The Visions of Hazen Foss and William Foy
William E. Foy, a member of the 'Freewill Baptist Church,' who was preparing for the ministry, was given two visions in Boston in 1842--one on January 18 and the other on February 4. In the first of these revelations, Foy viewed the glorious reward of the faithful and the punishment of sinners. Not being instructed to relate to others what was shown him, he told no one of his visions; but he had no peace of mind. In the second revelation he witnessed the multitudes of earth arraigned before Heaven's bar of judgment; a 'mighty angel' with silver trumpet in hand about to descend to earth by "Three Steps;" The books of record in heaven; the coming of Christ and the reward of the faithful. He was bidden, 'Thou must reveal those things which thou hast seen, and also warn thy fellow creatures to flee from the wrath to come."--'The Christian Experience of Wm. E. Foy Together With the Two Visions He received' (1845).'"

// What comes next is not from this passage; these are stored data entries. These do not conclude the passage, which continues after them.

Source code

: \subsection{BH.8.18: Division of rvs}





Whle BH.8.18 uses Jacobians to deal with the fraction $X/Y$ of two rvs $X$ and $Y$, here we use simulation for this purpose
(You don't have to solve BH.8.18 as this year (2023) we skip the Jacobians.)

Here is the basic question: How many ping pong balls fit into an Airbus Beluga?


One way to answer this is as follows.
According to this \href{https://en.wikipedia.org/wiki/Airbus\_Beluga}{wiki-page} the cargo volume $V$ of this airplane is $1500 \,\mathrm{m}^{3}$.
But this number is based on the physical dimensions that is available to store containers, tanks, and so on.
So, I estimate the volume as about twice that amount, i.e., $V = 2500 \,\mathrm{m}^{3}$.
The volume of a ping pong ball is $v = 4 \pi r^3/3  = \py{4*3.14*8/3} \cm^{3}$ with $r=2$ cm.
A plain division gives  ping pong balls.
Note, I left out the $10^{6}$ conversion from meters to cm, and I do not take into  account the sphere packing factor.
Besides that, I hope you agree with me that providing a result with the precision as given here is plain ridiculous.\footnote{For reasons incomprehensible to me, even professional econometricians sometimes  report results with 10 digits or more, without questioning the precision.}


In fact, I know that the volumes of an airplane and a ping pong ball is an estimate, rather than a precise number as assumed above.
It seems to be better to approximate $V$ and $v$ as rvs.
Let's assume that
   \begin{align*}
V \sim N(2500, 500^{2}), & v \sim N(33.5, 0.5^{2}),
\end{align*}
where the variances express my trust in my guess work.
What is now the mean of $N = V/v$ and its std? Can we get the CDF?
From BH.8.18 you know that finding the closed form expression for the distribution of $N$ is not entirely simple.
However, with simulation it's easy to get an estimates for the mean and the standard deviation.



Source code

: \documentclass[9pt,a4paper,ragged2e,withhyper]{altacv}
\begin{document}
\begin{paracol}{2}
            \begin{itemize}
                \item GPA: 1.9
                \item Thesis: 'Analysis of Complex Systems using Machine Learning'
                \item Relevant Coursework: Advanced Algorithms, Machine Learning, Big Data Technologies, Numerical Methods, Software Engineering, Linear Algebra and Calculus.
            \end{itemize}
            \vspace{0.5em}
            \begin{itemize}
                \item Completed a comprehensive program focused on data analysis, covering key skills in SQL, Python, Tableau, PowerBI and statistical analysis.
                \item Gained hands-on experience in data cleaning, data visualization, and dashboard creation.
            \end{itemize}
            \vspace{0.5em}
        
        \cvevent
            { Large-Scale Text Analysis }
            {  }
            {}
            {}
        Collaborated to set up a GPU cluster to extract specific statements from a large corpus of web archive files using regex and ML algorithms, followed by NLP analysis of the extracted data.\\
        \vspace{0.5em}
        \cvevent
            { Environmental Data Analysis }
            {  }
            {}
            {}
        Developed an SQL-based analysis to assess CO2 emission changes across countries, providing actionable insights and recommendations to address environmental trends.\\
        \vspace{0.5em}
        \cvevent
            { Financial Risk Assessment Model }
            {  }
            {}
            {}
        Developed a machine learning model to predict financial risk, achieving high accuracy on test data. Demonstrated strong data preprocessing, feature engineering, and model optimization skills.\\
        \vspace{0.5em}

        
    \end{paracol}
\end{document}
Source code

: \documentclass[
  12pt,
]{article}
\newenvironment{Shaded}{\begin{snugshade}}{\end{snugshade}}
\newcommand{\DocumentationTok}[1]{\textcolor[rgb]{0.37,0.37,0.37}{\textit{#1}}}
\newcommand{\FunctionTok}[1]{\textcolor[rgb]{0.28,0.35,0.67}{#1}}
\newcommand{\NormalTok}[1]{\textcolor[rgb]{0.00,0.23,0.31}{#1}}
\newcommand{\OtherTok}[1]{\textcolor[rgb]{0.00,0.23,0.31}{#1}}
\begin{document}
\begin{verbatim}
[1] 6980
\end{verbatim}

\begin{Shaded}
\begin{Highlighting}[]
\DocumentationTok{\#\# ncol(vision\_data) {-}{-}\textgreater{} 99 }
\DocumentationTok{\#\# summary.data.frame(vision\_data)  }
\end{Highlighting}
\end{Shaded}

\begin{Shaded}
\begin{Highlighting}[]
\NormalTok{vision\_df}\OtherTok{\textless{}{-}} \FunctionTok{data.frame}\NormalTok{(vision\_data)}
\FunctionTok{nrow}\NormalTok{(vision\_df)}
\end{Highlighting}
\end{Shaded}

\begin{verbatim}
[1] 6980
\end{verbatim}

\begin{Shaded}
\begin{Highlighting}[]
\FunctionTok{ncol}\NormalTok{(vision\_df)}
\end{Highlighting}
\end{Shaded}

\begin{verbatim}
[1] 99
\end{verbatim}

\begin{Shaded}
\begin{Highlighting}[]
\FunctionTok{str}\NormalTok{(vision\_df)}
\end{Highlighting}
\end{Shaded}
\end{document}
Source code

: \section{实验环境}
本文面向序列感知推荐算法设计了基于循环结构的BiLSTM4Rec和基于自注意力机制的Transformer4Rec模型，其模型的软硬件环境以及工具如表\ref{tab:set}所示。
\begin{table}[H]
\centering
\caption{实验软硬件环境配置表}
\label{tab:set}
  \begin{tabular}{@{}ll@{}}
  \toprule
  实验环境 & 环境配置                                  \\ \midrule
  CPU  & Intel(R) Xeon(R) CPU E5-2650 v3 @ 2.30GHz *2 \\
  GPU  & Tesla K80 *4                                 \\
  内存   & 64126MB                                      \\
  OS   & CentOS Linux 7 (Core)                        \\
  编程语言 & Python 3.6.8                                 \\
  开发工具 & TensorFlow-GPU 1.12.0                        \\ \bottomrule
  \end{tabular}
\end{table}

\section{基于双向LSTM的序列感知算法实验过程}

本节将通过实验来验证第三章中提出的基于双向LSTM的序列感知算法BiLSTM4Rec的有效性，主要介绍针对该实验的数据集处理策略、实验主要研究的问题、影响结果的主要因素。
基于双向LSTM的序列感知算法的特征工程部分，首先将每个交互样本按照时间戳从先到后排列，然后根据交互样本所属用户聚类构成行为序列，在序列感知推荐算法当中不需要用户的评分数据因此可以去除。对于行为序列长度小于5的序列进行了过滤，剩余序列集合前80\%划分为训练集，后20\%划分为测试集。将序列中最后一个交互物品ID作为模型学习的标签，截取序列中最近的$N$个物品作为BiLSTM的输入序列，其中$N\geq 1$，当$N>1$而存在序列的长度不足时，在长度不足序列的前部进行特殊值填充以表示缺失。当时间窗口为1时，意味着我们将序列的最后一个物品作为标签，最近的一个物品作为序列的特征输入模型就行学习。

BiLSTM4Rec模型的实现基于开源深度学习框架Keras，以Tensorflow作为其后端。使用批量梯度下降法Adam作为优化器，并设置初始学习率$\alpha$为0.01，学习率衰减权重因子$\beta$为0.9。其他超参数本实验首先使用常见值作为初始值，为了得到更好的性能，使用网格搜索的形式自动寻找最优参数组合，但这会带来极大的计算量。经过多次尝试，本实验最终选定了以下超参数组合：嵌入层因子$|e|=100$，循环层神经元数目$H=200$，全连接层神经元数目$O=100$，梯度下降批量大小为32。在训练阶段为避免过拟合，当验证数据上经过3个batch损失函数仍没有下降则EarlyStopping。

"Two days after this revelation he was requested by the pastor of the Bloomfield Street church in Boston to relate the visions. Although he was a fluent speaker, he reluctantly complied, fearing that the general prejudice against visions, and the fact that he was a mulatto, would make his work difficult. The 'large congregation assembled' was spellbound, and with this initial encouragement, Foy traveled three months, delivering his message to 'crowded houses.' Then to secure means to support his family, he left public work for a time, but, finding 'no rest day nor night,' he took it up again. Ellen Harmon, when but a girl, heard him speak at Beethoven Hall in Portland, Maine. (Interview of D.E. Robinson with Mrs. E.G. White, 1912. White Publications, D. F. 321.)
"Near the time of the expectation in 1844, according to J. N. Loughborough [an SDA Minister], Foy was given a third vision in which were presented three platforms, which he could no understand in the light of his belief in the imminent coming of Christ, and he ceased public work. ('Great Second Advent Movement,' pp. 146, 174).
"It so happened that a short time after this, Foy was present at a meeting in which Ellen Harmon related her first visions. She did not know that he was present until he interrupted with a shout, and exclaimed that it was just what he had seen. (D. F. 321.) Foy did not live long after this." Ellen G. White, Messenger to the Remnant, Arthur L. White, pp. 29, 30.
Near the time of the expected advent in the fall of 1844, there was also given to Hazen Foss, a young Adventist of talent, a revelation of the experience of the advent people. Shortly after the passing of the time, he was bidden to relate the vision to others, but this he was disinclined to do. He was warned of God as to the consequences of failing to relate to others what had been revealed to him, and was told that if he refused, the light would be given to someone else. But he felt very keenly the disappointment of 1844, and 'said that the had been deceived.' After a severe mental conflict, he 'decided he would not relate the visions.' Then, 'very strange feelings came to him, and a voice said, 'You have grieved away the Spirit of the Lord.''--E.G. White Letter 37, 1890. "Horrified at his stubbornness and rebellion,' he 'told the Lord that he would relate the vision,' but when he attempted to do so before a company of believers, he could not call it to mind. In vain were his attempts to call up the scenes as they had been shown to him; and then in deep despair he exclaimed, 'It is gone from me; I can say nothing, and the Spirit of the Lord has left me.' Eye witnesses described it as the 'the most terrible meeting they were ever in.'--ibid.